[Source texts of formatted documents]
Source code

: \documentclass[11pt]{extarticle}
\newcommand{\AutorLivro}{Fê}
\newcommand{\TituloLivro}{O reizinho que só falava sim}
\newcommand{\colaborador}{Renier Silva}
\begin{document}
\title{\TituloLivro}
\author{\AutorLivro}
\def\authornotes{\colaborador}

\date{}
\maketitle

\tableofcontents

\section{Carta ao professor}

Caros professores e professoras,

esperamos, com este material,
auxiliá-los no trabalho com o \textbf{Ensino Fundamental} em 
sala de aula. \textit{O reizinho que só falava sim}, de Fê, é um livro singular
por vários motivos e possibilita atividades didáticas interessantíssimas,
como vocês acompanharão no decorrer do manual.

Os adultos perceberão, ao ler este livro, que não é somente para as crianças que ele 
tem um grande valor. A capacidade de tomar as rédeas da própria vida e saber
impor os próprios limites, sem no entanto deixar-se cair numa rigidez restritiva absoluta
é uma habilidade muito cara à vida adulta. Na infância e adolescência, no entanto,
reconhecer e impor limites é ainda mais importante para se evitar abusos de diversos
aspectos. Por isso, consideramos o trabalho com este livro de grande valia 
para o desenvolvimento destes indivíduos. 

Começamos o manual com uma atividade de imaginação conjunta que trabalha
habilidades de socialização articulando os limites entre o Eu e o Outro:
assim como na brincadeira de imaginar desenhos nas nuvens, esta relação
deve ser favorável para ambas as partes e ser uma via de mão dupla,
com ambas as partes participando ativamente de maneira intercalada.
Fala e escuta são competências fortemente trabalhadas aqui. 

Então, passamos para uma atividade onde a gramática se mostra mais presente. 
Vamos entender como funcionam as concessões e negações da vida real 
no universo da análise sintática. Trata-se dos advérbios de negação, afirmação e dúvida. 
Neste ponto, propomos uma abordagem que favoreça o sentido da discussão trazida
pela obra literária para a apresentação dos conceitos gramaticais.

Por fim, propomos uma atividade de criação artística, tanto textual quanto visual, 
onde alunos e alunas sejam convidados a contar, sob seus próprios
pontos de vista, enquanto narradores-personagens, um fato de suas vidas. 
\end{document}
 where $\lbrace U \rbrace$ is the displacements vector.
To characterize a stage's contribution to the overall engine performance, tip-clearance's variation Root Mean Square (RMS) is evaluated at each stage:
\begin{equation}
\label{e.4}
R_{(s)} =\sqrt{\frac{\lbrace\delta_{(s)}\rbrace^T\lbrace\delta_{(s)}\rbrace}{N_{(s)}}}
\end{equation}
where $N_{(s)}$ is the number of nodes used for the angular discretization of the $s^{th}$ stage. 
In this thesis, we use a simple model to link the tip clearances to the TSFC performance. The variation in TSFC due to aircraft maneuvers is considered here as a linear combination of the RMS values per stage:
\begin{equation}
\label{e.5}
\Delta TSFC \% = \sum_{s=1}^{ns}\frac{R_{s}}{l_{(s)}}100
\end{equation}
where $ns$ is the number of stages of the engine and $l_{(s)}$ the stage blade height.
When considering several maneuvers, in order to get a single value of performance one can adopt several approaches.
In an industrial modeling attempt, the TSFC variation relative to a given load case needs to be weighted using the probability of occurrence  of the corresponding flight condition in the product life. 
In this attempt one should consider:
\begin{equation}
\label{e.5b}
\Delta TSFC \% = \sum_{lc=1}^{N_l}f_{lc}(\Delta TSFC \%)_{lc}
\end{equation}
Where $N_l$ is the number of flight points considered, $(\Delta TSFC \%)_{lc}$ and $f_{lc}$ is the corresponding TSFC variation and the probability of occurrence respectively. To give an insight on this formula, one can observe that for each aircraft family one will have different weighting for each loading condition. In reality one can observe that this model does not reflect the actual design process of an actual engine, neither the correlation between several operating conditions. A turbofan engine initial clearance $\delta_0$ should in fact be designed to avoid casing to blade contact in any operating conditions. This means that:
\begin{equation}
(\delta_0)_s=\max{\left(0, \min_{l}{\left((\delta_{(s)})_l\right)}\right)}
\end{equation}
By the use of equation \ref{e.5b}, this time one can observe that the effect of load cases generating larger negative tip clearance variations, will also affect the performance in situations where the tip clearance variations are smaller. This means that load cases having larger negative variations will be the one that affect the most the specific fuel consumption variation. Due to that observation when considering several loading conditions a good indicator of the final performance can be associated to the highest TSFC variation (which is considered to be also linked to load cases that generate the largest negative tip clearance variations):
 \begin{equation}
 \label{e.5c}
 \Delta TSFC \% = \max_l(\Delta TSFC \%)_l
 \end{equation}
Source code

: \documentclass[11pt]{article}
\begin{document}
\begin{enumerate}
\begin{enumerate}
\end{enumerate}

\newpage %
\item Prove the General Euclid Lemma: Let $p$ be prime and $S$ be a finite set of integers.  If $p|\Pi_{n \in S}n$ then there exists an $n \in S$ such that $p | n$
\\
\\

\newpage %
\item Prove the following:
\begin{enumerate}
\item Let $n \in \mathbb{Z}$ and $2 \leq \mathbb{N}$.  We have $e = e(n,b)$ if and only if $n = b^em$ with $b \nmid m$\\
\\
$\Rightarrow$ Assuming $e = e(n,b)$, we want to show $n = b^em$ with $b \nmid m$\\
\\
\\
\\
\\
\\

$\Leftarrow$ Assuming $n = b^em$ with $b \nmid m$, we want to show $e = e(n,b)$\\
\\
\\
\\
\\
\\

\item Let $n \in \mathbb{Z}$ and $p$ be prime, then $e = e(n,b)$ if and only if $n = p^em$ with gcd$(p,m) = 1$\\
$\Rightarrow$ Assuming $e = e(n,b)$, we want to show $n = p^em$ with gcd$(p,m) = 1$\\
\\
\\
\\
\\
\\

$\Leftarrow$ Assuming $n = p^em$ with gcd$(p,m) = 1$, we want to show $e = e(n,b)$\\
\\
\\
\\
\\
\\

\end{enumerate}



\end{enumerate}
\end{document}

#### Your instructions
Extract exactly the leading lines of the data, stopping at and including the line with "auxiliá-los no trabalho".

#### Your solution
Source code

: \documentclass[11pt]{extarticle}
\newcommand{\AutorLivro}{Fê}
\newcommand{\TituloLivro}{O reizinho que só falava sim}
\newcommand{\colaborador}{Renier Silva}
\begin{document}
\title{\TituloLivro}
\author{\AutorLivro}
\def\authornotes{\colaborador}

\date{}
\maketitle

\tableofcontents

\section{Carta ao professor}

Caros professores e professoras,

esperamos, com este material,
auxiliá-los no trabalho com o \textbf{Ensino Fundamental} em 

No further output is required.